§ EXERCISE DESCRIPTION: Below is some data. Retype exactly the lines starting at the one with "The FlowMol and" and ending at the one with "optimization. Commands and".

__________

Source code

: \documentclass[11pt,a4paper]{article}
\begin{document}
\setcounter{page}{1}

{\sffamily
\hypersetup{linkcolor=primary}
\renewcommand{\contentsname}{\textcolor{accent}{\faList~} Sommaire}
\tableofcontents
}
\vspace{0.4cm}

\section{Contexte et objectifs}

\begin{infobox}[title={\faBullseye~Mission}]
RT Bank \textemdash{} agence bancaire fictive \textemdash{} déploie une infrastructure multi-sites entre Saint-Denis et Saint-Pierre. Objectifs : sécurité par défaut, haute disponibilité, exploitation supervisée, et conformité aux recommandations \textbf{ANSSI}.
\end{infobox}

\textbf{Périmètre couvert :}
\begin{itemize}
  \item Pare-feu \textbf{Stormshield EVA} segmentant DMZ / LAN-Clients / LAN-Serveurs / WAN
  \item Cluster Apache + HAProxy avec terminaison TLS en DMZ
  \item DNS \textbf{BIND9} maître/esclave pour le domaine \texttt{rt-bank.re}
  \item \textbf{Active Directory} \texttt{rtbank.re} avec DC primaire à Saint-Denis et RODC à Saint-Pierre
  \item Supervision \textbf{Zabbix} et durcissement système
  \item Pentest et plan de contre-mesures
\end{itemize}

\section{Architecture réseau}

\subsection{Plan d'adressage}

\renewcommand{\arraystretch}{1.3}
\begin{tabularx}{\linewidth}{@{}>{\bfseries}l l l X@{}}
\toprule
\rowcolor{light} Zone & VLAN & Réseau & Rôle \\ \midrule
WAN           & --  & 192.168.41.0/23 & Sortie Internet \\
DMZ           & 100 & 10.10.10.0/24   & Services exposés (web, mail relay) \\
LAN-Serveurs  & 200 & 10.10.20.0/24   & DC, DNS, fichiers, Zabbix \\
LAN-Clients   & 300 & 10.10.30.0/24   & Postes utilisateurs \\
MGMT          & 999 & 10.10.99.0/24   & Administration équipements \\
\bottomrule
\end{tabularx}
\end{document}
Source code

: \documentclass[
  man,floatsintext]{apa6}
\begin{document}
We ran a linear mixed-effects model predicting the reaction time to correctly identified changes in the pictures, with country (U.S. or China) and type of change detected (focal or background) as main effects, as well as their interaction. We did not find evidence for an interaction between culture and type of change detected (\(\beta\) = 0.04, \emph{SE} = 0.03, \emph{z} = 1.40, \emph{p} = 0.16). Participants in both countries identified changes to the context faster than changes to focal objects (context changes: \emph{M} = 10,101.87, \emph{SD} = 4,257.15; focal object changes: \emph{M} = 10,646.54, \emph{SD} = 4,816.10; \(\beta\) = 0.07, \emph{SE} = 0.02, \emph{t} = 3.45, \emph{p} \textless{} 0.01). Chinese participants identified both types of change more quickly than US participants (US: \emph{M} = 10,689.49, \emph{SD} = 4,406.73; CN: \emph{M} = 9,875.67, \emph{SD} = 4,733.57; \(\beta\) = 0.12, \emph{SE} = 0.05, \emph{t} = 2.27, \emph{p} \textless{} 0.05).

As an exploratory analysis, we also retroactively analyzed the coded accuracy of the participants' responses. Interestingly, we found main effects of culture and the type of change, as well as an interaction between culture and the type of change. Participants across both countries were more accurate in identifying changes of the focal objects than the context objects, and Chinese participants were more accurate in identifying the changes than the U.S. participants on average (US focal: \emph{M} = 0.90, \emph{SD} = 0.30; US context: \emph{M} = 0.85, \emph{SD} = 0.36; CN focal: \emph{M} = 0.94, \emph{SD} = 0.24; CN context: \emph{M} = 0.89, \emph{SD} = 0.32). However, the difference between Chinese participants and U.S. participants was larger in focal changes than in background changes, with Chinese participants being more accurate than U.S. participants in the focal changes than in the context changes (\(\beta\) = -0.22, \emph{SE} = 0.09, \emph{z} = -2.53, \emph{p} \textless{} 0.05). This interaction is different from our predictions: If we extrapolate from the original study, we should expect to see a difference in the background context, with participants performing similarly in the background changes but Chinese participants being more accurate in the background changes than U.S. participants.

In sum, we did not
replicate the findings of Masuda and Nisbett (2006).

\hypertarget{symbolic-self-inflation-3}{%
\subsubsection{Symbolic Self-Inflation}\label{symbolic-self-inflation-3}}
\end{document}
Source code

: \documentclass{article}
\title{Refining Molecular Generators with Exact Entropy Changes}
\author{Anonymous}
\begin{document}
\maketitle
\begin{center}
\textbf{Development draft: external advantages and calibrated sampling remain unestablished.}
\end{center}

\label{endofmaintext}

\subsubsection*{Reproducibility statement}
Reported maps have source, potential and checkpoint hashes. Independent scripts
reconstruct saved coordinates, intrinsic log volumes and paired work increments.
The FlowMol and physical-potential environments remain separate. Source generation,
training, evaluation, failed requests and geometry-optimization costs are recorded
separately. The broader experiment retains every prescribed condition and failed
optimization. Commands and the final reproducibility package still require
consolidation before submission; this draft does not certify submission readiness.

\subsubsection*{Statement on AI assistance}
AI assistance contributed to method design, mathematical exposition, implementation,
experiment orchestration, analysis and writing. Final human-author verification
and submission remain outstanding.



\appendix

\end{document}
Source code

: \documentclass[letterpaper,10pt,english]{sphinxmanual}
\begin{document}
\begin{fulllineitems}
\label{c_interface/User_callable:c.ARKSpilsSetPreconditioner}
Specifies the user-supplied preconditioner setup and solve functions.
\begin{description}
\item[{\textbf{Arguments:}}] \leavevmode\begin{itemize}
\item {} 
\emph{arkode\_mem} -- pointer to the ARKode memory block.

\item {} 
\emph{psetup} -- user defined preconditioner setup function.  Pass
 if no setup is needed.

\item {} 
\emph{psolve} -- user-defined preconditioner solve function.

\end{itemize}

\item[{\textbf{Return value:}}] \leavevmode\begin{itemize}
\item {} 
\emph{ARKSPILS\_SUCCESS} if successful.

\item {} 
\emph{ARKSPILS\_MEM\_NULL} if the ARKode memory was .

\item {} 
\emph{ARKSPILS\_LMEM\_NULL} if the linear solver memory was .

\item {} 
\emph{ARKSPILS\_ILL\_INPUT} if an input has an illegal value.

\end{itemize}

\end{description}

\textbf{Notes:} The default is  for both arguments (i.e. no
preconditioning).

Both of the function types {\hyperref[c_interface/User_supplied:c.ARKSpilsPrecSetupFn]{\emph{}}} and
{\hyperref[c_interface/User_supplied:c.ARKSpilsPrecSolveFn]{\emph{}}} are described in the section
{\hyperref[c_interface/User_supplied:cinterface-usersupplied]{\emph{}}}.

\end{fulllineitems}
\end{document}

__________

§ RESULT:
The FlowMol and physical-potential environments remain separate. Source generation,
training, evaluation, failed requests and geometry-optimization costs are recorded
separately. The broader experiment retains every prescribed condition and failed
optimization. Commands and the final reproducibility package still require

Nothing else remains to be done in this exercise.